## Work request:
Repeat the records word for word, excluding any picture.

Data for analysis section start

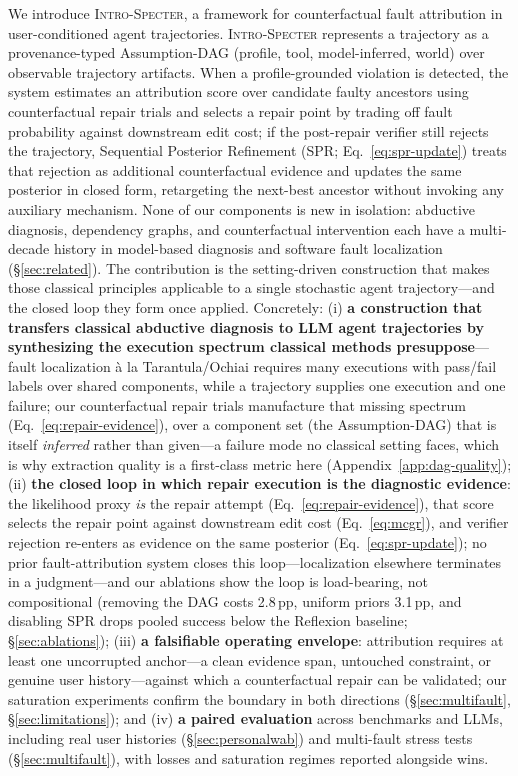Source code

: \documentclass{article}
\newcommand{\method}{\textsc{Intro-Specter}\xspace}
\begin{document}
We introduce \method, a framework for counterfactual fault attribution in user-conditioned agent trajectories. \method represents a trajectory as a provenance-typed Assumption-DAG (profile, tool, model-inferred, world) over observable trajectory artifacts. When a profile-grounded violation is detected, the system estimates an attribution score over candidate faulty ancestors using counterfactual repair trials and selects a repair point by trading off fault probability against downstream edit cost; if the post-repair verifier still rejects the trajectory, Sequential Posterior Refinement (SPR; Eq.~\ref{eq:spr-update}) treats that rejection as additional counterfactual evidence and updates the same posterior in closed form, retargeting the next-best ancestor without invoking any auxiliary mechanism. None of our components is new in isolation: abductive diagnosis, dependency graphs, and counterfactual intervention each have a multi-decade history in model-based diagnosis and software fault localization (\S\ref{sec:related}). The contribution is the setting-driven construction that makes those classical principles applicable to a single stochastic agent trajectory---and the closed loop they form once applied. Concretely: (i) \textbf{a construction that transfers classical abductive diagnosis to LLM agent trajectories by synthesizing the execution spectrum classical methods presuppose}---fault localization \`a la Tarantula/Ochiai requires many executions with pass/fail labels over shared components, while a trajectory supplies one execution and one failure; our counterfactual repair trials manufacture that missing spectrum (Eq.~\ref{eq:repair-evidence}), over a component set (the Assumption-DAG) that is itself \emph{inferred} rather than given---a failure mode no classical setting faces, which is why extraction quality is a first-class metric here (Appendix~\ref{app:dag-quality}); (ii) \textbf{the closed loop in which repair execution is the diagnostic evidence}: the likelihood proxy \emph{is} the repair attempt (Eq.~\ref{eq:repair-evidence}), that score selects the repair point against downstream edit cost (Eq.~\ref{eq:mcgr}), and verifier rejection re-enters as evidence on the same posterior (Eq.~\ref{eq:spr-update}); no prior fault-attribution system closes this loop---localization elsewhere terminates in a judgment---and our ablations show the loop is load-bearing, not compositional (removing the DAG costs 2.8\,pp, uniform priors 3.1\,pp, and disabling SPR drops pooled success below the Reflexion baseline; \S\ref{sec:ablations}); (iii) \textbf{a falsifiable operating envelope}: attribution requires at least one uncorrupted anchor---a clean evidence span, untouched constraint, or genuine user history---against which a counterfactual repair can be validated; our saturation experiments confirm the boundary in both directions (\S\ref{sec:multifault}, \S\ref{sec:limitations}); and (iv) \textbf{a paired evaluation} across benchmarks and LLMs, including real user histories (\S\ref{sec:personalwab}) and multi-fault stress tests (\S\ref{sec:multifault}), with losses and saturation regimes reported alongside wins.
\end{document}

Data for analysis section end

## Result of this exercise:
Source code

: \documentclass{article}
\newcommand{\method}{\textsc{Intro-Specter}\xspace}
\begin{document}
We introduce \method, a framework for counterfactual fault attribution in user-conditioned agent trajectories. \method represents a trajectory as a provenance-typed Assumption-DAG (profile, tool, model-inferred, world) over observable trajectory artifacts. When a profile-grounded violation is detected, the system estimates an attribution score over candidate faulty ancestors using counterfactual repair trials and selects a repair point by trading off fault probability against downstream edit cost; if the post-repair verifier still rejects the trajectory, Sequential Posterior Refinement (SPR; Eq.~\ref{eq:spr-update}) treats that rejection as additional counterfactual evidence and updates the same posterior in closed form, retargeting the next-best ancestor without invoking any auxiliary mechanism. None of our components is new in isolation: abductive diagnosis, dependency graphs, and counterfactual intervention each have a multi-decade history in model-based diagnosis and software fault localization (\S\ref{sec:related}). The contribution is the setting-driven construction that makes those classical principles applicable to a single stochastic agent trajectory---and the closed loop they form once applied. Concretely: (i) \textbf{a construction that transfers classical abductive diagnosis to LLM agent trajectories by synthesizing the execution spectrum classical methods presuppose}---fault localization \`a la Tarantula/Ochiai requires many executions with pass/fail labels over shared components, while a trajectory supplies one execution and one failure; our counterfactual repair trials manufacture that missing spectrum (Eq.~\ref{eq:repair-evidence}), over a component set (the Assumption-DAG) that is itself \emph{inferred} rather than given---a failure mode no classical setting faces, which is why extraction quality is a first-class metric here (Appendix~\ref{app:dag-quality}); (ii) \textbf{the closed loop in which repair execution is the diagnostic evidence}: the likelihood proxy \emph{is} the repair attempt (Eq.~\ref{eq:repair-evidence}), that score selects the repair point against downstream edit cost (Eq.~\ref{eq:mcgr}), and verifier rejection re-enters as evidence on the same posterior (Eq.~\ref{eq:spr-update}); no prior fault-attribution system closes this loop---localization elsewhere terminates in a judgment---and our ablations show the loop is load-bearing, not compositional (removing the DAG costs 2.8\,pp, uniform priors 3.1\,pp, and disabling SPR drops pooled success below the Reflexion baseline; \S\ref{sec:ablations}); (iii) \textbf{a falsifiable operating envelope}: attribution requires at least one uncorrupted anchor---a clean evidence span, untouched constraint, or genuine user history---against which a counterfactual repair can be validated; our saturation experiments confirm the boundary in both directions (\S\ref{sec:multifault}, \S\ref{sec:limitations}); and (iv) \textbf{a paired evaluation} across benchmarks and LLMs, including real user histories (\S\ref{sec:personalwab}) and multi-fault stress tests (\S\ref{sec:multifault}), with losses and saturation regimes reported alongside wins.
\end{document}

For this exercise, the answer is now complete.